Since May 2004, when he acquired his first flat in Prague, Tilney, 38, from Farnham, Surrey, has snapped up no fewer than 32 investment flats in the new European Union member states. The properties, from Latvia in the north to Cyprus in the south, cost him a total £2.7m (of which he has £2m worth of mortgages).
“I’ve got 10 in the Czech Republic, 10 in Poland, two each in Slovakia and Latvia, three in Romania and five in Cyprus,” he says, pausing as he struggles to remember the location of one of his more esoteric purchases – a glance at his spreadsheet reveals it to be Swinoujscie, a Polish port town near the German border. “If I sold them now, I would get about £3.3m. But they’re my pension. I’m hoping that in 10 or 20 years’ time, they will have tripled in value.”
Tilney, who gave up his job to concentrate on his portfolio, bought his most recent property in Katowice, in southern Poland, in June, but is not planning further large-scale acquisitions, as he is at the limit of what he can manage on his own. “I’m not thinking of buying another 10 any time soon, but I will probably pick up the odd one here or there,” he says. Taking advantage of the knowledge he has built up, he is offering an advice service to other would-be investors. His tips: parts of Poland, the Czech Republic and Romania.
Susan Challenger, 35, a change-management consultant from St Albans, Hertfordshire, is following in Tilney’s footsteps. Until earlier this year, her only link with eastern Europe was with Polish tenants in the house she owns in north Wales. This summer, after extensive research, she decided to buy two investment properties, one also in Katowice, for about £60,000 and another, in Gliwice, an even more obscure town in Silesia, for £90,000. Both properties were off-plan and will be completed next year. “I appreciate it’s a high-risk investment, but even if it goes wrong, it is not going to bankrupt me,” says Challenger.
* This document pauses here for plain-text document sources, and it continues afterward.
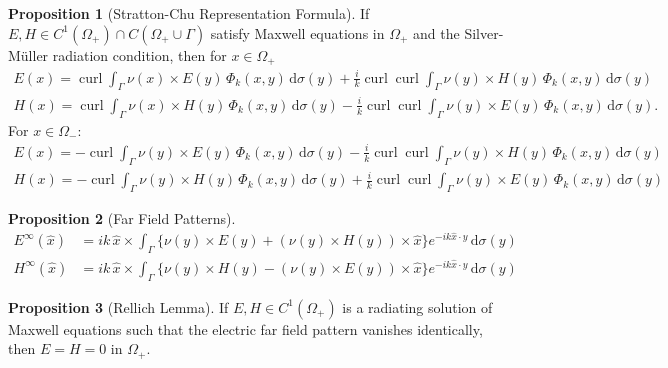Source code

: \documentclass[a4paper,12pt]{article}
\theoremstyle{definition}
\newtheorem{prp}{Proposition}
\newcommand\bdr{\Gamma}
\newcommand\ints[2][y]{\int_{\bdr}#2\,\text{d}\sigma(#1)}
\DeclareMathOperator\curl{curl}
\begin{document}
\begin{prp}[Stratton-Chu Representation Formula]\label{prp:chu}
  If $E, H\in C^1(\Omega_+)\cap C(\Omega_+\cup\bdr)$ satisfy Maxwell equations in $\Omega_+$ and the Silver-M\"uller radiation condition, then for $x\in\Omega_+$
  \begin{align*}
    E(x) = \curl\ints{\nu(x)\times E(y)\,\Phi_k(x,y)}+\frac{i}{k}\curl\curl\ints{\nu(y)\times H(y)\,\Phi_k(x,y)}
  \end{align*}
  \begin{align*}
    H(x) = \curl\ints{\nu(x)\times H(y)\,\Phi_k(x,y)}-\frac{i}{k}\curl\curl\ints{\nu(y)\times E(y)\,\Phi_k(x,y)}.
  \end{align*}
For $x\in\Omega_-$: 
\begin{align*}
  E(x) = -\curl\ints{\nu(y)\times E(y)\,\Phi_k(x,y)}-\frac{i}{k}\curl\curl\ints{\nu(y)\times H(y)\,\Phi_k(x,y)}
\end{align*}
\begin{align*}
  H(x) = -\curl\ints{\nu(y)\times H(y)\,\Phi_k(x,y)}+\frac{i}{k}\curl\curl\ints{\nu(y)\times E(y)\,\Phi_k(x,y)}
\end{align*}
\end{prp}

\begin{prp}[Far Field Patterns]\label{prp:far}
  \begin{align*}
    E^\infty(\hat{x}) &= ik\,\hat{x}\times\ints{\bigl\{\nu(y)\times E(y)+(\nu(y)\times H(y))\times\hat{x}\bigr\}e^{-ik\hat{x}\cdot y}} \\
    H^\infty(\hat{x}) &= ik\,\hat{x}\times\ints{\bigl\{\nu(y)\times H(y)-(\nu(y)\times E(y))\times\hat{x}\bigr\}e^{-ik\hat{x}\cdot y}} 
  \end{align*}
\end{prp}

\begin{prp}[Rellich Lemma]
  If $E, H\in C^1(\Omega_+)$ is a radiating solution of Maxwell equations such that the electric far field pattern vanishes identically, then $E=H=0$ in $\Omega_+$.
\end{prp}
\end{document}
Poland has had one of the best-performing economies – and property markets – of all the former communist countries in recent years, despite the often controversial policies pursued by its ruling twins – Jaroslaw Kaczynski, the prime minister, and his brother Lech, the president. The defeat of the brothers’ right-wing Law and Justice party in last Sunday’s election by the more free-market, pro-business Civic Platform party, looks set to give the economy a further boost. Donald Tusk, expected to the country’s new leader, has said his priorities are cutting bureaucracy, limiting the role of officials over state-controlled firms and introducing a new flat rate of income tax – which should make the country more attractive to property investors.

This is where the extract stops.